# [INSTRUCTIONS TO FOLLOW]
Count how many lines of the data include the string "about", then say that number and stop.

'''

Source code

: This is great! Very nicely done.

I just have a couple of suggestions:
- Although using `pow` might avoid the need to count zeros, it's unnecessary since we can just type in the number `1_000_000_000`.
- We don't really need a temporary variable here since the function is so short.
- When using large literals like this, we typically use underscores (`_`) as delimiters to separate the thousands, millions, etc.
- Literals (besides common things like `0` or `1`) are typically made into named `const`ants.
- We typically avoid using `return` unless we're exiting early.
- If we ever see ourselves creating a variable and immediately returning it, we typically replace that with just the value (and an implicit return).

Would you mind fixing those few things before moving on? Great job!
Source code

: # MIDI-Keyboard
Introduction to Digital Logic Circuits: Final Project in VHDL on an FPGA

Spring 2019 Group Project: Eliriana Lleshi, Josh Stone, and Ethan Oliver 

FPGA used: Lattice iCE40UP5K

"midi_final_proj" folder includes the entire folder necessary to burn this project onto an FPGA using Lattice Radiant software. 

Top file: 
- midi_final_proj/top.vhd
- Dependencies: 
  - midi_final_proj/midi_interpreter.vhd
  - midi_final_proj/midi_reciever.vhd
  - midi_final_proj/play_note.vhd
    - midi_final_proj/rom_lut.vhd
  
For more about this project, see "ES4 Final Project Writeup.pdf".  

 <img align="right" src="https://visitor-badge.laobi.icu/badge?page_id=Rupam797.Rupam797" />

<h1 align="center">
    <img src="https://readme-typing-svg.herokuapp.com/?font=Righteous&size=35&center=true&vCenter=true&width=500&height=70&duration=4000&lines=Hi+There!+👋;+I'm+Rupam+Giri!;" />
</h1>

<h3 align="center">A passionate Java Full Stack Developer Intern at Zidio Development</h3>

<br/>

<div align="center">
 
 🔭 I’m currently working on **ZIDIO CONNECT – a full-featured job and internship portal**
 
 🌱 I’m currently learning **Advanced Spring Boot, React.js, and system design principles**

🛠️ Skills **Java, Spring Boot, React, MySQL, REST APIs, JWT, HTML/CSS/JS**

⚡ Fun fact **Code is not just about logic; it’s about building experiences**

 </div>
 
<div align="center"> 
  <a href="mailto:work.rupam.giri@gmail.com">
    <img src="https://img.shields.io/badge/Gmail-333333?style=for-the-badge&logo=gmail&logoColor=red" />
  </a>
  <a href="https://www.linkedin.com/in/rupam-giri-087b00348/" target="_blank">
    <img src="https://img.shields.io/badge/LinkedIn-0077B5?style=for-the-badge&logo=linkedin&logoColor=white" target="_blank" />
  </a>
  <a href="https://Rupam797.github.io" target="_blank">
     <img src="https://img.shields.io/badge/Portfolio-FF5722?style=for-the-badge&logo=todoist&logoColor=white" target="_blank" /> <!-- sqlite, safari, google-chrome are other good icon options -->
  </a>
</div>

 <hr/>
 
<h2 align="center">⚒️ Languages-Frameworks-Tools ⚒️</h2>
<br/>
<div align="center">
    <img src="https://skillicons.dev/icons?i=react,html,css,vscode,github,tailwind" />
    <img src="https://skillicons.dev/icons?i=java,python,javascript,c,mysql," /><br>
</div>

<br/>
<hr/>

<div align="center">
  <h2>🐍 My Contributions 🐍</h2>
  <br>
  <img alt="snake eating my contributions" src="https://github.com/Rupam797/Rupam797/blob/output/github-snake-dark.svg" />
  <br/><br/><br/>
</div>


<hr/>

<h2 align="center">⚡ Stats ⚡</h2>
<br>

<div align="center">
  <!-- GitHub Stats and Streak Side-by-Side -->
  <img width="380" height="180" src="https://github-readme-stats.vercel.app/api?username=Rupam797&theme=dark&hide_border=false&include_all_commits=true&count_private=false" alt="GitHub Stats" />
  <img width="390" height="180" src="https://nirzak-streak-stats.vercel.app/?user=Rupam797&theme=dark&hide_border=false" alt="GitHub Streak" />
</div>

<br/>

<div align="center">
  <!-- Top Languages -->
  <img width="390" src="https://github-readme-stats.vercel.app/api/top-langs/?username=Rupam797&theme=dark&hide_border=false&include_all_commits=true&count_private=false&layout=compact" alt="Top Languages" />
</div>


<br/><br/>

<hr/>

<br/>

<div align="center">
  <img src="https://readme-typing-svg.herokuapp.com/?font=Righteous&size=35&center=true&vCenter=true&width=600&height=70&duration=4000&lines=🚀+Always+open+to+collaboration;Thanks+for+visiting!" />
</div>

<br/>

'''

# [YOUR RESPONSE]
2